Copy each line of the following material exactly.

++++

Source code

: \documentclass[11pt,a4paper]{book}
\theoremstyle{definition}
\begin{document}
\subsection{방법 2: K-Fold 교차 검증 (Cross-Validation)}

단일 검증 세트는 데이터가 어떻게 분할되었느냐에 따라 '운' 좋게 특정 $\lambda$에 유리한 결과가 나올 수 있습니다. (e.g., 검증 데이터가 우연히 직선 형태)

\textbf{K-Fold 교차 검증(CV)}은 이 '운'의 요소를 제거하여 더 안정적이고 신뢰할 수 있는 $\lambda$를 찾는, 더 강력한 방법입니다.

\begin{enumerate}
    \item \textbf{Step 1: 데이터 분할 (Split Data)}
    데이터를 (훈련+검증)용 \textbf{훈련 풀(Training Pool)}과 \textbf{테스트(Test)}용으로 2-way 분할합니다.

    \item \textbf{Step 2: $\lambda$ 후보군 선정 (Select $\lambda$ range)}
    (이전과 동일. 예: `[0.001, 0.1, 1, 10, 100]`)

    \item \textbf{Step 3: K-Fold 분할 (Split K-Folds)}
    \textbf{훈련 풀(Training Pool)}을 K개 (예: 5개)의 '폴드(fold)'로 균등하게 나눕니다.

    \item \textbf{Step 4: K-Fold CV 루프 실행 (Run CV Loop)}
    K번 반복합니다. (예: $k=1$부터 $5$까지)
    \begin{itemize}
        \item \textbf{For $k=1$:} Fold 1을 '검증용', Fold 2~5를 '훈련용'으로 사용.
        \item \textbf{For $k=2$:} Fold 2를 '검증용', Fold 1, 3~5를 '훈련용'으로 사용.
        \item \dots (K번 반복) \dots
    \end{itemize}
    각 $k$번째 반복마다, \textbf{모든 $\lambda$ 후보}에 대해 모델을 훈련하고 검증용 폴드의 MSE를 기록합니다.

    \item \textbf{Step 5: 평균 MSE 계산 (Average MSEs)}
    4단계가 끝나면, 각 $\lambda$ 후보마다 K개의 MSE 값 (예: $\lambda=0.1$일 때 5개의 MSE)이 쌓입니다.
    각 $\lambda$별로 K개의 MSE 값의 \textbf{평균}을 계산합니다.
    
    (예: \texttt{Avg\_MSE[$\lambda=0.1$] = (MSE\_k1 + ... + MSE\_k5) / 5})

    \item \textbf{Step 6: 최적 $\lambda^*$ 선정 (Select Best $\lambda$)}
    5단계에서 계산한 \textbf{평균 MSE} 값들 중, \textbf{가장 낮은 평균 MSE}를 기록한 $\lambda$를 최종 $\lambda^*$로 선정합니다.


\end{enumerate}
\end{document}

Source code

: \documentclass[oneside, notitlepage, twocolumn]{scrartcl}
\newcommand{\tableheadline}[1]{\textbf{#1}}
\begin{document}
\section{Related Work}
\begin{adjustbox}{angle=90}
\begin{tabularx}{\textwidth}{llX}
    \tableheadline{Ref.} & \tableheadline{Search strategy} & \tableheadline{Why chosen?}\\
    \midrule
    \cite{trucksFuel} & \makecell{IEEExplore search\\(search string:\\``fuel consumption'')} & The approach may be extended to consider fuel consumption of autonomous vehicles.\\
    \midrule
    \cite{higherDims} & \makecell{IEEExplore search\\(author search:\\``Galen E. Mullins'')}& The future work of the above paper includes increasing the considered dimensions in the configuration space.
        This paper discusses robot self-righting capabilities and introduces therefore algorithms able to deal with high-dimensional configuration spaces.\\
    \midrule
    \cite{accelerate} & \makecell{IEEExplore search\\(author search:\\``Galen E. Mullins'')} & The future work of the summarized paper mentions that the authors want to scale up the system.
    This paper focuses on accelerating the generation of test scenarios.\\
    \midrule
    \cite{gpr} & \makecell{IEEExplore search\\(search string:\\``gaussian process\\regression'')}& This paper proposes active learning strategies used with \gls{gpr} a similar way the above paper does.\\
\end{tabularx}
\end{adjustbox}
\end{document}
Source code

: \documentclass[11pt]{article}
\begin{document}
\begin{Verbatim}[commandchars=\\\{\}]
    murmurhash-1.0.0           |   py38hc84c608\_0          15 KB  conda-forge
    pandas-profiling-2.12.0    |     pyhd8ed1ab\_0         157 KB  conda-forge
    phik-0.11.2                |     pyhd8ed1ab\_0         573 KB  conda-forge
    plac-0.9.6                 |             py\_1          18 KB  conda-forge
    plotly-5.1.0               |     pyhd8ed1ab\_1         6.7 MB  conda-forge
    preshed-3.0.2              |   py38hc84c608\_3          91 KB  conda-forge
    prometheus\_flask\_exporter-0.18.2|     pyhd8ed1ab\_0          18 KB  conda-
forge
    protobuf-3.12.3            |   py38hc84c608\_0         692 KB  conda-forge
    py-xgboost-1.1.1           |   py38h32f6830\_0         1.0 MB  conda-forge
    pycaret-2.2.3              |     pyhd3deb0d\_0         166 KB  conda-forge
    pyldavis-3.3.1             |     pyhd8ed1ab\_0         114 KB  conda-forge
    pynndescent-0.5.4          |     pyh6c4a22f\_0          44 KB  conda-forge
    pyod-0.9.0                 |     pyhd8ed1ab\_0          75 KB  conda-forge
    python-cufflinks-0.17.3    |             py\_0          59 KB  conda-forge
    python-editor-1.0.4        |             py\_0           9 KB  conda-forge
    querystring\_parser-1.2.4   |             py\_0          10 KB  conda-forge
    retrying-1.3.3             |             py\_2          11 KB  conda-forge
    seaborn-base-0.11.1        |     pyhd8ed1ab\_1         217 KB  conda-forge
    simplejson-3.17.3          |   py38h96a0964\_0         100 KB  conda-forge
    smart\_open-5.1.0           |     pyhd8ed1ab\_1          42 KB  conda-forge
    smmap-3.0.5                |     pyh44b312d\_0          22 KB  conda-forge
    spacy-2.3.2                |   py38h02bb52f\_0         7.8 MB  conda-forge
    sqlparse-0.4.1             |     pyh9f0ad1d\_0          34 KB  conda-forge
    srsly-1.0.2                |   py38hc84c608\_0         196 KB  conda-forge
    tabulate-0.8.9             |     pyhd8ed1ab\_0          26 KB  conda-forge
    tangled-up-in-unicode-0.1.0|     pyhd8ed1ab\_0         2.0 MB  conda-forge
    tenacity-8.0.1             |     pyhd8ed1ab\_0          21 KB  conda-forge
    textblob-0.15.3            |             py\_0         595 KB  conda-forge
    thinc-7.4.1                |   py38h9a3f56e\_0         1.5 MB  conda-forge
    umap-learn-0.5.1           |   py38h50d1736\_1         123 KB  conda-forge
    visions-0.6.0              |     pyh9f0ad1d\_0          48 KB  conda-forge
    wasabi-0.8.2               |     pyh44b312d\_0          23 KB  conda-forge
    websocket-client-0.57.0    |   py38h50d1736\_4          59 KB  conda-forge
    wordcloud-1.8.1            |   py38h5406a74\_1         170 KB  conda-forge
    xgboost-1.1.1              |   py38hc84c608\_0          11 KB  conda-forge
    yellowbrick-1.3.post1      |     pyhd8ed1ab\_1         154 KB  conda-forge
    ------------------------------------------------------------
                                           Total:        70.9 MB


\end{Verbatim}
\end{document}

++++

**Your solution:**
Source code

: \documentclass[11pt,a4paper]{book}
\theoremstyle{definition}
\begin{document}
\subsection{방법 2: K-Fold 교차 검증 (Cross-Validation)}

단일 검증 세트는 데이터가 어떻게 분할되었느냐에 따라 '운' 좋게 특정 $\lambda$에 유리한 결과가 나올 수 있습니다. (e.g., 검증 데이터가 우연히 직선 형태)

\textbf{K-Fold 교차 검증(CV)}은 이 '운'의 요소를 제거하여 더 안정적이고 신뢰할 수 있는 $\lambda$를 찾는, 더 강력한 방법입니다.

\begin{enumerate}
    \item \textbf{Step 1: 데이터 분할 (Split Data)}
    데이터를 (훈련+검증)용 \textbf{훈련 풀(Training Pool)}과 \textbf{테스트(Test)}용으로 2-way 분할합니다.

    \item \textbf{Step 2: $\lambda$ 후보군 선정 (Select $\lambda$ range)}
    (이전과 동일. 예: `[0.001, 0.1, 1, 10, 100]`)

    \item \textbf{Step 3: K-Fold 분할 (Split K-Folds)}
    \textbf{훈련 풀(Training Pool)}을 K개 (예: 5개)의 '폴드(fold)'로 균등하게 나눕니다.

    \item \textbf{Step 4: K-Fold CV 루프 실행 (Run CV Loop)}
    K번 반복합니다. (예: $k=1$부터 $5$까지)
    \begin{itemize}
        \item \textbf{For $k=1$:} Fold 1을 '검증용', Fold 2~5를 '훈련용'으로 사용.
        \item \textbf{For $k=2$:} Fold 2를 '검증용', Fold 1, 3~5를 '훈련용'으로 사용.
        \item \dots (K번 반복) \dots
    \end{itemize}
    각 $k$번째 반복마다, \textbf{모든 $\lambda$ 후보}에 대해 모델을 훈련하고 검증용 폴드의 MSE를 기록합니다.

    \item \textbf{Step 5: 평균 MSE 계산 (Average MSEs)}
    4단계가 끝나면, 각 $\lambda$ 후보마다 K개의 MSE 값 (예: $\lambda=0.1$일 때 5개의 MSE)이 쌓입니다.
    각 $\lambda$별로 K개의 MSE 값의 \textbf{평균}을 계산합니다.
    
    (예: \texttt{Avg\_MSE[$\lambda=0.1$] = (MSE\_k1 + ... + MSE\_k5) / 5})

    \item \textbf{Step 6: 최적 $\lambda^*$ 선정 (Select Best $\lambda$)}
    5단계에서 계산한 \textbf{평균 MSE} 값들 중, \textbf{가장 낮은 평균 MSE}를 기록한 $\lambda$를 최종 $\lambda^*$로 선정합니다.


\end{enumerate}
\end{document}

Source code

: \documentclass[oneside, notitlepage, twocolumn]{scrartcl}
\newcommand{\tableheadline}[1]{\textbf{#1}}
\begin{document}
\section{Related Work}
\begin{adjustbox}{angle=90}
\begin{tabularx}{\textwidth}{llX}
    \tableheadline{Ref.} & \tableheadline{Search strategy} & \tableheadline{Why chosen?}\\
    \midrule
    \cite{trucksFuel} & \makecell{IEEExplore search\\(search string:\\``fuel consumption'')} & The approach may be extended to consider fuel consumption of autonomous vehicles.\\
    \midrule
    \cite{higherDims} & \makecell{IEEExplore search\\(author search:\\``Galen E. Mullins'')}& The future work of the above paper includes increasing the considered dimensions in the configuration space.
        This paper discusses robot self-righting capabilities and introduces therefore algorithms able to deal with high-dimensional configuration spaces.\\
    \midrule
    \cite{accelerate} & \makecell{IEEExplore search\\(author search:\\``Galen E. Mullins'')} & The future work of the summarized paper mentions that the authors want to scale up the system.
    This paper focuses on accelerating the generation of test scenarios.\\
    \midrule
    \cite{gpr} & \makecell{IEEExplore search\\(search string:\\``gaussian process\\regression'')}& This paper proposes active learning strategies used with \gls{gpr} a similar way the above paper does.\\
\end{tabularx}
\end{adjustbox}
\end{document}
Source code

: \documentclass[11pt]{article}
\begin{document}
\begin{Verbatim}[commandchars=\\\{\}]
    murmurhash-1.0.0           |   py38hc84c608\_0          15 KB  conda-forge
    pandas-profiling-2.12.0    |     pyhd8ed1ab\_0         157 KB  conda-forge
    phik-0.11.2                |     pyhd8ed1ab\_0         573 KB  conda-forge
    plac-0.9.6                 |             py\_1          18 KB  conda-forge
    plotly-5.1.0               |     pyhd8ed1ab\_1         6.7 MB  conda-forge
    preshed-3.0.2              |   py38hc84c608\_3          91 KB  conda-forge
    prometheus\_flask\_exporter-0.18.2|     pyhd8ed1ab\_0          18 KB  conda-
forge
    protobuf-3.12.3            |   py38hc84c608\_0         692 KB  conda-forge
    py-xgboost-1.1.1           |   py38h32f6830\_0         1.0 MB  conda-forge
    pycaret-2.2.3              |     pyhd3deb0d\_0         166 KB  conda-forge
    pyldavis-3.3.1             |     pyhd8ed1ab\_0         114 KB  conda-forge
    pynndescent-0.5.4          |     pyh6c4a22f\_0          44 KB  conda-forge
    pyod-0.9.0                 |     pyhd8ed1ab\_0          75 KB  conda-forge
    python-cufflinks-0.17.3    |             py\_0          59 KB  conda-forge
    python-editor-1.0.4        |             py\_0           9 KB  conda-forge
    querystring\_parser-1.2.4   |             py\_0          10 KB  conda-forge
    retrying-1.3.3             |             py\_2          11 KB  conda-forge
    seaborn-base-0.11.1        |     pyhd8ed1ab\_1         217 KB  conda-forge
    simplejson-3.17.3          |   py38h96a0964\_0         100 KB  conda-forge
    smart\_open-5.1.0           |     pyhd8ed1ab\_1          42 KB  conda-forge
    smmap-3.0.5                |     pyh44b312d\_0          22 KB  conda-forge
    spacy-2.3.2                |   py38h02bb52f\_0         7.8 MB  conda-forge
    sqlparse-0.4.1             |     pyh9f0ad1d\_0          34 KB  conda-forge
    srsly-1.0.2                |   py38hc84c608\_0         196 KB  conda-forge
    tabulate-0.8.9             |     pyhd8ed1ab\_0          26 KB  conda-forge
    tangled-up-in-unicode-0.1.0|     pyhd8ed1ab\_0         2.0 MB  conda-forge
    tenacity-8.0.1             |     pyhd8ed1ab\_0          21 KB  conda-forge
    textblob-0.15.3            |             py\_0         595 KB  conda-forge
    thinc-7.4.1                |   py38h9a3f56e\_0         1.5 MB  conda-forge
    umap-learn-0.5.1           |   py38h50d1736\_1         123 KB  conda-forge
    visions-0.6.0              |     pyh9f0ad1d\_0          48 KB  conda-forge
    wasabi-0.8.2               |     pyh44b312d\_0          23 KB  conda-forge
    websocket-client-0.57.0    |   py38h50d1736\_4          59 KB  conda-forge
    wordcloud-1.8.1            |   py38h5406a74\_1         170 KB  conda-forge
    xgboost-1.1.1              |   py38hc84c608\_0          11 KB  conda-forge
    yellowbrick-1.3.post1      |     pyhd8ed1ab\_1         154 KB  conda-forge
    ------------------------------------------------------------
                                           Total:        70.9 MB


\end{Verbatim}
\end{document}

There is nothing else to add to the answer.